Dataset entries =
----

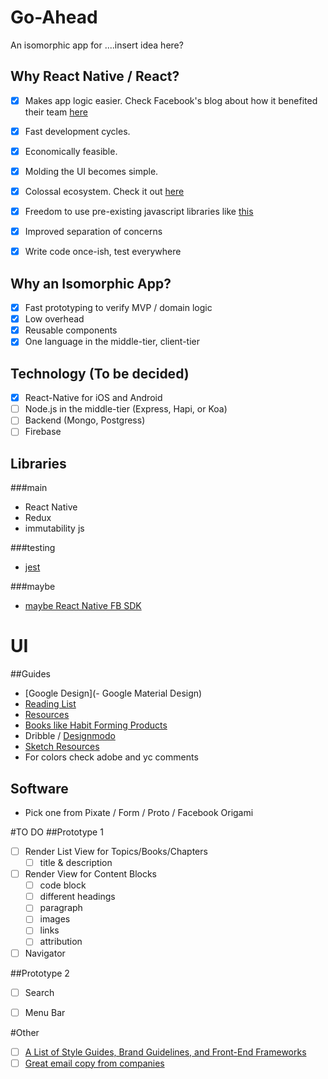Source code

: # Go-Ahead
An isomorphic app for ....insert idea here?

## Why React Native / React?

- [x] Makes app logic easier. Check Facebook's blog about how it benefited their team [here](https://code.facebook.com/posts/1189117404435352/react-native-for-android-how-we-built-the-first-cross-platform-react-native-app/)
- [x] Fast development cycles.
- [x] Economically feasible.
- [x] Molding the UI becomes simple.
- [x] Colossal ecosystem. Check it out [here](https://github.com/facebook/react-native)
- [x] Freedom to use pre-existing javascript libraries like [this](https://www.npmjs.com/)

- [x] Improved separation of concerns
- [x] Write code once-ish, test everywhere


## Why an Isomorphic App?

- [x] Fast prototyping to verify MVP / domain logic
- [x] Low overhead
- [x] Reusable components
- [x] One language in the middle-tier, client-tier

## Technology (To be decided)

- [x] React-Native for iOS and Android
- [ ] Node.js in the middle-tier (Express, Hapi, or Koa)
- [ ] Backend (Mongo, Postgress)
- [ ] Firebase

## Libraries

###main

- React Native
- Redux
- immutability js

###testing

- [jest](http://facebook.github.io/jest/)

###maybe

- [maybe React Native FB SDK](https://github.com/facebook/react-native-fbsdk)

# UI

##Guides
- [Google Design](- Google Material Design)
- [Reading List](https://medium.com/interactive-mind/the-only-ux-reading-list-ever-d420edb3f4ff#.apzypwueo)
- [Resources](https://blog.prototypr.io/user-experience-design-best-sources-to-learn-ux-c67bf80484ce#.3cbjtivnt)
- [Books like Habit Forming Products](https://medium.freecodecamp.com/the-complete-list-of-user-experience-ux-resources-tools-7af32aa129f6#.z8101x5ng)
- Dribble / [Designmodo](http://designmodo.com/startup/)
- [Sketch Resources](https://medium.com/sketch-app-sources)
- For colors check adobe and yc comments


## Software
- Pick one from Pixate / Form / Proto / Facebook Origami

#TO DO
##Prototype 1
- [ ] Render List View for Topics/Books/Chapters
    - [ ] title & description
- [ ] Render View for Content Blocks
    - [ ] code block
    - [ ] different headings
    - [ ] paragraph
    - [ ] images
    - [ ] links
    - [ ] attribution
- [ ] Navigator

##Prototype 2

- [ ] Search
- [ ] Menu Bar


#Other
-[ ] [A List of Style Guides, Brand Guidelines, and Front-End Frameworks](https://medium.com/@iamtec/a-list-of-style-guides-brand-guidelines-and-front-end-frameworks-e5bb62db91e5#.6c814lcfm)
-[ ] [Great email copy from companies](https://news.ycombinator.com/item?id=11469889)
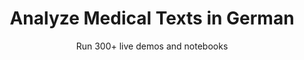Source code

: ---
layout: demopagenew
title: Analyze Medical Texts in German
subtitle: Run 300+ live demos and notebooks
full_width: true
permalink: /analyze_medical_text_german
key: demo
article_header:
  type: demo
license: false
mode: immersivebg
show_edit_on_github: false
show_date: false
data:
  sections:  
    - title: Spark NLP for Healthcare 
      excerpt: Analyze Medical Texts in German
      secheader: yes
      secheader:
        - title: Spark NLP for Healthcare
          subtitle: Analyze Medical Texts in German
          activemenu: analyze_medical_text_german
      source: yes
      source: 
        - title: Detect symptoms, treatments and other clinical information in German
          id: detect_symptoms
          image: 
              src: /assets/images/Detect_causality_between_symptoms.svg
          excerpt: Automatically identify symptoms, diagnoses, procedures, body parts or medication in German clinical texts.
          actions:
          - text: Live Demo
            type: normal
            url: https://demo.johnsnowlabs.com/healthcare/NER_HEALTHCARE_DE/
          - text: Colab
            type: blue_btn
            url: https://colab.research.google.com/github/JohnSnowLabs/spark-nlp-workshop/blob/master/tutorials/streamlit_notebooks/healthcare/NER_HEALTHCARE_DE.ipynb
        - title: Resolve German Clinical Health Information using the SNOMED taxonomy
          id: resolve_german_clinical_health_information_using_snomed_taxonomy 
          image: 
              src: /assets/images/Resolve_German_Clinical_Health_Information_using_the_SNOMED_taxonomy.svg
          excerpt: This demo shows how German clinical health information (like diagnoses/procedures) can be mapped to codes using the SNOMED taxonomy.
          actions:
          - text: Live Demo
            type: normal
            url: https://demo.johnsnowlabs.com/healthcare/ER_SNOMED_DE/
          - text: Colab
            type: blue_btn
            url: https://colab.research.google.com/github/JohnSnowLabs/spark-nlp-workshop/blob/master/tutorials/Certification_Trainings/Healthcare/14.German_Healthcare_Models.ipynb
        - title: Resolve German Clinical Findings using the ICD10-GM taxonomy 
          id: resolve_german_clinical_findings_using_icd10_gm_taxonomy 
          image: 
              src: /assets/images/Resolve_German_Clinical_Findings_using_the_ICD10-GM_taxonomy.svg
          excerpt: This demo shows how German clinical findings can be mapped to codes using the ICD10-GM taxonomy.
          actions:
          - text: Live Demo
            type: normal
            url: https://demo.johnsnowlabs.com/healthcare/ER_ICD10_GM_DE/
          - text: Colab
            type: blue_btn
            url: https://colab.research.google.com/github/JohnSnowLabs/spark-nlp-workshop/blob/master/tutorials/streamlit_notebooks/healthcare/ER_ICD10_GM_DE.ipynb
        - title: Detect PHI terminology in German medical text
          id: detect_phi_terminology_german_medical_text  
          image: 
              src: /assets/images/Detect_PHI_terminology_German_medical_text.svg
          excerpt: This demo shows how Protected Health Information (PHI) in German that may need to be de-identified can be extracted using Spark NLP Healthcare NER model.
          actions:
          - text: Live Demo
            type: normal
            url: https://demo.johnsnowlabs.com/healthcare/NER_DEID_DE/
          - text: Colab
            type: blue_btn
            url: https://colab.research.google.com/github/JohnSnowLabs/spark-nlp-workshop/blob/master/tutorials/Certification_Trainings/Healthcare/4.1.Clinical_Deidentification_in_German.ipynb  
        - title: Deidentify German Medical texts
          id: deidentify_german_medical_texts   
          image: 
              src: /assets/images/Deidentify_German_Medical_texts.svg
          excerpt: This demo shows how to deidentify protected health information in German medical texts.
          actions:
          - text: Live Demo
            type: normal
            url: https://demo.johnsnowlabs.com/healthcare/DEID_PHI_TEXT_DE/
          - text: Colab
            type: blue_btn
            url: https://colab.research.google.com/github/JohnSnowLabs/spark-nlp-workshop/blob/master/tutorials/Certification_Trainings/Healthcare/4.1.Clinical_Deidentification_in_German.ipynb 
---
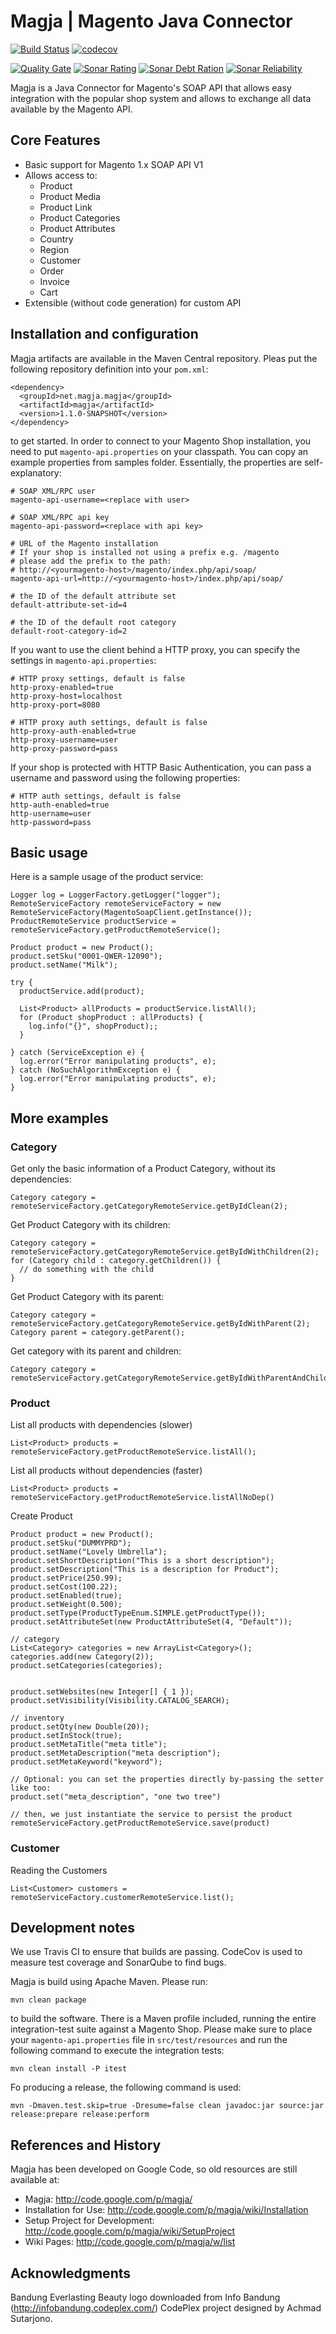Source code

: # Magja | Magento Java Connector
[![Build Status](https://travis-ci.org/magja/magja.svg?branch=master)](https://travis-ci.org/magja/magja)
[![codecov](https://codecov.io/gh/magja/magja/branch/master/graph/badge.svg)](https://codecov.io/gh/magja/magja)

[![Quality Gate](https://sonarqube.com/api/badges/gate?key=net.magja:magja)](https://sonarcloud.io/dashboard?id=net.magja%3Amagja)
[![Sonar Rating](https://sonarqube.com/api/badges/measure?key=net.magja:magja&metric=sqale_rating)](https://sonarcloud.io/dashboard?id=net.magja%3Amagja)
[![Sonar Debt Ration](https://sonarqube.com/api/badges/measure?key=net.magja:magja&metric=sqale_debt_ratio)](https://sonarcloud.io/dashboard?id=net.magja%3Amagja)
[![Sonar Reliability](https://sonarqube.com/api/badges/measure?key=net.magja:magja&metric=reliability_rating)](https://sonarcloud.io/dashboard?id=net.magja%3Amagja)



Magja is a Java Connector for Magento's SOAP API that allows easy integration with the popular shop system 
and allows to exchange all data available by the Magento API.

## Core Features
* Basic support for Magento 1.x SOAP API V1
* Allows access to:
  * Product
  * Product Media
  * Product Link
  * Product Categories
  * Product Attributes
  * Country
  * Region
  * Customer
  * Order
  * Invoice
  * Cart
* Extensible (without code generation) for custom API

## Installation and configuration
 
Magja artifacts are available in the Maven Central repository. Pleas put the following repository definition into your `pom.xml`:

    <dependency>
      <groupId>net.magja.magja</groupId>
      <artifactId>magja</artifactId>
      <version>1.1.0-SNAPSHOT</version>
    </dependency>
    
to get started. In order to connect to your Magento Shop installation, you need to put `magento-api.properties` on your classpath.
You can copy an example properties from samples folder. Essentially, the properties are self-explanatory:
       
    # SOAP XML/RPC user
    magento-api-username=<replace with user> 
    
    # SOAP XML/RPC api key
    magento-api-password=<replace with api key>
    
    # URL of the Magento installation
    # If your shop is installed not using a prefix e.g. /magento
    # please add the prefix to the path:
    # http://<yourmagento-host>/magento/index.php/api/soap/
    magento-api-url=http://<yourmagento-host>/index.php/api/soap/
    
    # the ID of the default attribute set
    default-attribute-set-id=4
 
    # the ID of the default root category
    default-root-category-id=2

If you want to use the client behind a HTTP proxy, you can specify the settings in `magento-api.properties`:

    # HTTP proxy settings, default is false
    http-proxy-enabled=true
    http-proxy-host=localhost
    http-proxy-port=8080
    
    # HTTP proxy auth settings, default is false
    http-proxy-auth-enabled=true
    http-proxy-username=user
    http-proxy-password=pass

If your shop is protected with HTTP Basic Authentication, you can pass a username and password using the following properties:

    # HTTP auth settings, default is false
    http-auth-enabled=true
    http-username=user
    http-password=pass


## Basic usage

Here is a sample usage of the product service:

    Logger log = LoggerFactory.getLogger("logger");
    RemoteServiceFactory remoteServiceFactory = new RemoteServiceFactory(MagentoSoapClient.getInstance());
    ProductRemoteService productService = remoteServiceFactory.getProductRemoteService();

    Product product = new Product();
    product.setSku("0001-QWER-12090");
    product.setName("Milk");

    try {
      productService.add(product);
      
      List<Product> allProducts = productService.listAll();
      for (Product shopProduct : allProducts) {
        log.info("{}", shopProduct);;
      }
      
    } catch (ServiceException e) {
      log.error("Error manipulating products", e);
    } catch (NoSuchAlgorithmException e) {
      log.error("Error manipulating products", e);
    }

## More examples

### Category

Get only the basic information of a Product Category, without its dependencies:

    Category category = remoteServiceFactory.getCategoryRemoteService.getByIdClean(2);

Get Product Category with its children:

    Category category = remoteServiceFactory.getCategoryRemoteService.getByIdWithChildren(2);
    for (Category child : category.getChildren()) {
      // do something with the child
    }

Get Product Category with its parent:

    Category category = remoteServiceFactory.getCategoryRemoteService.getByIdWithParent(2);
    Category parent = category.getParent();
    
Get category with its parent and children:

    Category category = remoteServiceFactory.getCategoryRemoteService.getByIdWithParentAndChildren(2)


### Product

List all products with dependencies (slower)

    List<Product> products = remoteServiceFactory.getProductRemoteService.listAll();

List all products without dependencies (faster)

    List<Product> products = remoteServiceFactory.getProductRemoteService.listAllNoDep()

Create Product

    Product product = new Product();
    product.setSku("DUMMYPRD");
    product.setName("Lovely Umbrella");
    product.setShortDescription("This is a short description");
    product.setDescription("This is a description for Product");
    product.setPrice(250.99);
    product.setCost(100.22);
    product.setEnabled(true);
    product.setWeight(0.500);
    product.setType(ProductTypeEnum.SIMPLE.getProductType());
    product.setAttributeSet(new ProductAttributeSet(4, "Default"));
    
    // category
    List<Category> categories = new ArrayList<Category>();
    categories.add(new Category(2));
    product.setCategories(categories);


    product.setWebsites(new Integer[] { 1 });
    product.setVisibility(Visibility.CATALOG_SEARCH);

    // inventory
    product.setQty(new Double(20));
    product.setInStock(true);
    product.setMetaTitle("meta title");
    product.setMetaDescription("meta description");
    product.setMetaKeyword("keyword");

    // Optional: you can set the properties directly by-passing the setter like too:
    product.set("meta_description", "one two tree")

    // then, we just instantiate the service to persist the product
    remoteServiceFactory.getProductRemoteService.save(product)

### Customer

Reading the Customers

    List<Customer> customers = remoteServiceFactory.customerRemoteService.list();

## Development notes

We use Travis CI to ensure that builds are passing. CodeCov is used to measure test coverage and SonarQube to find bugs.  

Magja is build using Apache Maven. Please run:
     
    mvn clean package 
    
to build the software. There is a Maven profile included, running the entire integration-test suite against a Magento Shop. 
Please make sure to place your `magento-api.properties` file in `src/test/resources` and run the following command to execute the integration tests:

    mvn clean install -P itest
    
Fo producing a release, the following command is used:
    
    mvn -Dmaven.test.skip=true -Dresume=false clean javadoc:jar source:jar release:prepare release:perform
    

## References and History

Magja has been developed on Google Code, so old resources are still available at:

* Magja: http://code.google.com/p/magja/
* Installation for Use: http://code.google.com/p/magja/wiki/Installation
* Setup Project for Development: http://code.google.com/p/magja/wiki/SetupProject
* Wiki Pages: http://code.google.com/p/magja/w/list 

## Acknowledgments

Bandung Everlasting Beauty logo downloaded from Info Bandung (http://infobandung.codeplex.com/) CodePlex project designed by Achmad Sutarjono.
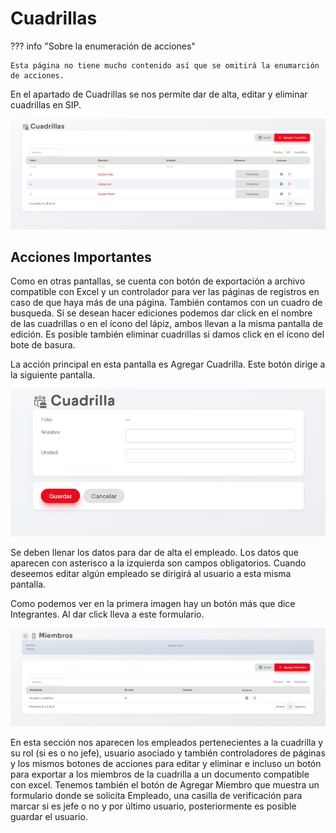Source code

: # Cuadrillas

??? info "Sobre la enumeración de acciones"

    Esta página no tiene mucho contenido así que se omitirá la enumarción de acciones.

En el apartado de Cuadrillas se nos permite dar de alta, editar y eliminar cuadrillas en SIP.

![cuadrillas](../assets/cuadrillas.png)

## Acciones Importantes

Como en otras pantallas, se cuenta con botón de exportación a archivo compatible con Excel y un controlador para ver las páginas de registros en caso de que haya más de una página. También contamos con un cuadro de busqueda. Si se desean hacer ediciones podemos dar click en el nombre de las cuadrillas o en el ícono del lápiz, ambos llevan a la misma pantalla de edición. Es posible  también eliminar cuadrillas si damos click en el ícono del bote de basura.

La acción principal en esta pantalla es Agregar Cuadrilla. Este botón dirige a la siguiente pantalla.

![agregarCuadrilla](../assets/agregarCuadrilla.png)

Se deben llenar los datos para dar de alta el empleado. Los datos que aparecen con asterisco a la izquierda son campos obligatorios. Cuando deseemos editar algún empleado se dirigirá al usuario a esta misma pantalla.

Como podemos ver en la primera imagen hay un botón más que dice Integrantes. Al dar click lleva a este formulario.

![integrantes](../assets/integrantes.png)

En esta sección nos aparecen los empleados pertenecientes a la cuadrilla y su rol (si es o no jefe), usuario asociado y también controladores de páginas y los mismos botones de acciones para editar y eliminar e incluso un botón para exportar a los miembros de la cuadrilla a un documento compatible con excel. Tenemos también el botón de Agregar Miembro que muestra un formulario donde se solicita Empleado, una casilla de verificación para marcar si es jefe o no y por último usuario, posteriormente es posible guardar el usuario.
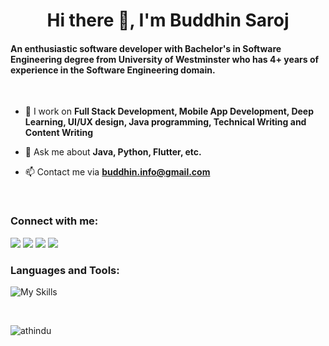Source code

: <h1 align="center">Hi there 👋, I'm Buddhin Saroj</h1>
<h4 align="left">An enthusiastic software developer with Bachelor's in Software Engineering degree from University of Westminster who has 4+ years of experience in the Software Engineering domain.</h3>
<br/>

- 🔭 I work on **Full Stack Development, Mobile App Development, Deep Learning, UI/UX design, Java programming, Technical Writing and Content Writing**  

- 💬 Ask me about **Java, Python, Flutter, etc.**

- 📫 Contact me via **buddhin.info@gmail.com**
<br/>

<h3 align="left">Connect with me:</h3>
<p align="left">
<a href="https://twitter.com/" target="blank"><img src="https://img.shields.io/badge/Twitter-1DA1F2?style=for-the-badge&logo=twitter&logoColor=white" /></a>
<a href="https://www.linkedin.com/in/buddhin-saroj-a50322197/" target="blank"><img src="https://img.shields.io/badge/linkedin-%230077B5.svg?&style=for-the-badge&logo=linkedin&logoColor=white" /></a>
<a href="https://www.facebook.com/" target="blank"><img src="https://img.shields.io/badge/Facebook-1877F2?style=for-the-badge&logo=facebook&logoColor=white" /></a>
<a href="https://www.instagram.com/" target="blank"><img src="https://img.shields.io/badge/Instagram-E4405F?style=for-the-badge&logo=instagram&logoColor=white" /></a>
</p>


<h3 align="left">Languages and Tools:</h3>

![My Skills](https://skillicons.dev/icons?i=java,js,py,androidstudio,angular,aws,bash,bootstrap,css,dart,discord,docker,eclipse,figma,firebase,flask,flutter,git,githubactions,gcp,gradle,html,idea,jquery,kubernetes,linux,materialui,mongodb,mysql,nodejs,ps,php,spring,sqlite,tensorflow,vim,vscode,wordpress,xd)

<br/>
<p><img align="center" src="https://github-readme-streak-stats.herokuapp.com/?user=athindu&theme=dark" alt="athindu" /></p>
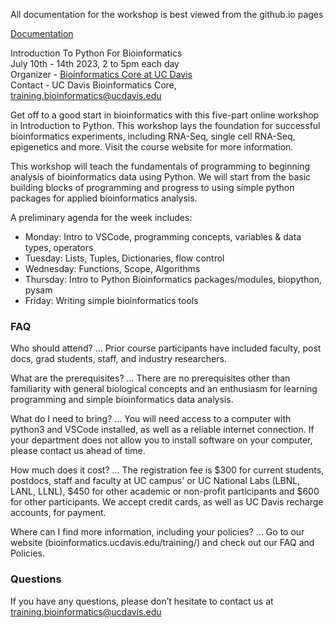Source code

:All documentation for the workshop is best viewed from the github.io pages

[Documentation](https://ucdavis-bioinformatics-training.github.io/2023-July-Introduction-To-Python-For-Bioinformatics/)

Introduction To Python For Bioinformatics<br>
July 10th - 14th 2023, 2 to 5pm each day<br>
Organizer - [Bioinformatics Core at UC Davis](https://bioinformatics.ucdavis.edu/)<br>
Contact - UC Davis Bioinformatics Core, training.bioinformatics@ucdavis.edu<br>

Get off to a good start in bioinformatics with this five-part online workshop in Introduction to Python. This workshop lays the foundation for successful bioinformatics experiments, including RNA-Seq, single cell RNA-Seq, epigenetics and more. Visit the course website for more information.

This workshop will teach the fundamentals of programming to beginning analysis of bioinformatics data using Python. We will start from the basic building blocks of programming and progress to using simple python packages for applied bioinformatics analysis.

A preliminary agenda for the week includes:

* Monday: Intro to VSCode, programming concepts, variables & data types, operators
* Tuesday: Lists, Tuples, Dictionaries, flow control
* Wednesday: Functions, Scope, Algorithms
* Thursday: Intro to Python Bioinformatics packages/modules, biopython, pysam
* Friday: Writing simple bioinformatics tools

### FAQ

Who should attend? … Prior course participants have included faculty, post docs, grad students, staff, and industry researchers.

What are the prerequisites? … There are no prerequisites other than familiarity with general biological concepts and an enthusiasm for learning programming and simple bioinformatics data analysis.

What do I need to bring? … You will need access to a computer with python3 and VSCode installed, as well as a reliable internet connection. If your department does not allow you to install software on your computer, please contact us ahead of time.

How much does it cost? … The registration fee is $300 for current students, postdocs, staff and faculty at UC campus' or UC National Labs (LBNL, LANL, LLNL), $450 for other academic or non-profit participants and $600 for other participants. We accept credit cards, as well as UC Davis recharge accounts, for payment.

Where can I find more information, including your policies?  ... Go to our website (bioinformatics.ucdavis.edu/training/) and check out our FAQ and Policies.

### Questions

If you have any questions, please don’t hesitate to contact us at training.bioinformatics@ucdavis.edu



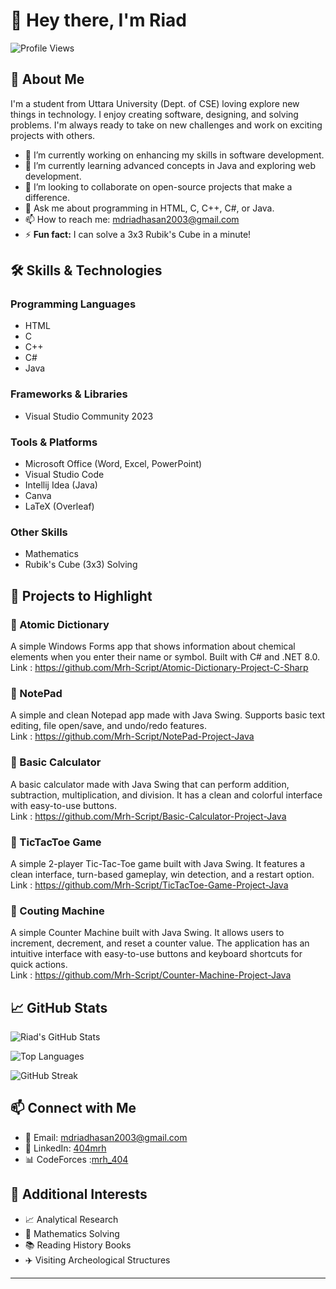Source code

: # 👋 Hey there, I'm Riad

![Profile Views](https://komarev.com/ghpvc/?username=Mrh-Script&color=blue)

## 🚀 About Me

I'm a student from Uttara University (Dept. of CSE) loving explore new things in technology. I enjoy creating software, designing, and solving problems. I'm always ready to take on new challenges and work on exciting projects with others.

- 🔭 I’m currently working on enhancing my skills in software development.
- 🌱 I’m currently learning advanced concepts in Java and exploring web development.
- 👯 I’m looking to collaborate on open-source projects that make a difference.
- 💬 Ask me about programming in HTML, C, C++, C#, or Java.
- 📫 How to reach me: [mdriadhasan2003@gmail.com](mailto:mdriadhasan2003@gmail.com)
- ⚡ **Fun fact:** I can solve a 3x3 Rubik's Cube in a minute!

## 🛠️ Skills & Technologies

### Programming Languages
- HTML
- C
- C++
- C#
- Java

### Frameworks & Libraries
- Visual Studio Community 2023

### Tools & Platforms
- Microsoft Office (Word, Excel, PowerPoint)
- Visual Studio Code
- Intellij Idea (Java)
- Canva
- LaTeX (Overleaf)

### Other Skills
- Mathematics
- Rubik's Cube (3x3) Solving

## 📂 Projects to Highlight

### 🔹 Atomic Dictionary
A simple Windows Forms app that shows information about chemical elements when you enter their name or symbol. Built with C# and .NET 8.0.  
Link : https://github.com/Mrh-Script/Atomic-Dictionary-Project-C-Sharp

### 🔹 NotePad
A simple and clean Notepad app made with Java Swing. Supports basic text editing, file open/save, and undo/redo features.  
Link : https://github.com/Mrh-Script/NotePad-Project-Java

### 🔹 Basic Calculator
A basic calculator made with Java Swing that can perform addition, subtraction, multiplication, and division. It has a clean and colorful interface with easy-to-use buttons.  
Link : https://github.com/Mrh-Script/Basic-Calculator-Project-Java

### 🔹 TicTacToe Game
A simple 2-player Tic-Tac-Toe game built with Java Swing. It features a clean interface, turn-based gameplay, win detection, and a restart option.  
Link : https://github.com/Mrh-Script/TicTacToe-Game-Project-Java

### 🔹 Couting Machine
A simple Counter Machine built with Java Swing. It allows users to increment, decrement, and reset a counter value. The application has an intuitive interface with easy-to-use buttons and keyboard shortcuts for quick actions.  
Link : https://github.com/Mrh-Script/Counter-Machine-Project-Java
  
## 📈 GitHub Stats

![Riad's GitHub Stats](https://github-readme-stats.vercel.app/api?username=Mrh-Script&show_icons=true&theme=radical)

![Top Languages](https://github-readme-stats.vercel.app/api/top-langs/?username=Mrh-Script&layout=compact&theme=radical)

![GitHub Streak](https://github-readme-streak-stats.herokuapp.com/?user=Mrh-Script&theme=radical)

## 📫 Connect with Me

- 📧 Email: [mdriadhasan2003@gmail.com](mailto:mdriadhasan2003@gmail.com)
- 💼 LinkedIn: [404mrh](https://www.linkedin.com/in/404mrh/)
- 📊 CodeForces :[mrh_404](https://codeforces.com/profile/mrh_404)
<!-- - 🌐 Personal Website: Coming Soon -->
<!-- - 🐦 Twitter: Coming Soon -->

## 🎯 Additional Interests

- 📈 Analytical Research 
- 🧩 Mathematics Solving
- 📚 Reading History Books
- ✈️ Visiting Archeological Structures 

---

----

Your instructions =
Above are the records; copy exactly the lines from the line with "July 10th - 14th 2023, 2 to 5pm each day<br>" through the line with "Get off to a", both included.

Written solution =
July 10th - 14th 2023, 2 to 5pm each day<br>
Organizer - [Bioinformatics Core at UC Davis](https://bioinformatics.ucdavis.edu/)<br>
Contact - UC Davis Bioinformatics Core, training.bioinformatics@ucdavis.edu<br>

Get off to a good start in bioinformatics with this five-part online workshop in Introduction to Python. This workshop lays the foundation for successful bioinformatics experiments, including RNA-Seq, single cell RNA-Seq, epigenetics and more. Visit the course website for more information.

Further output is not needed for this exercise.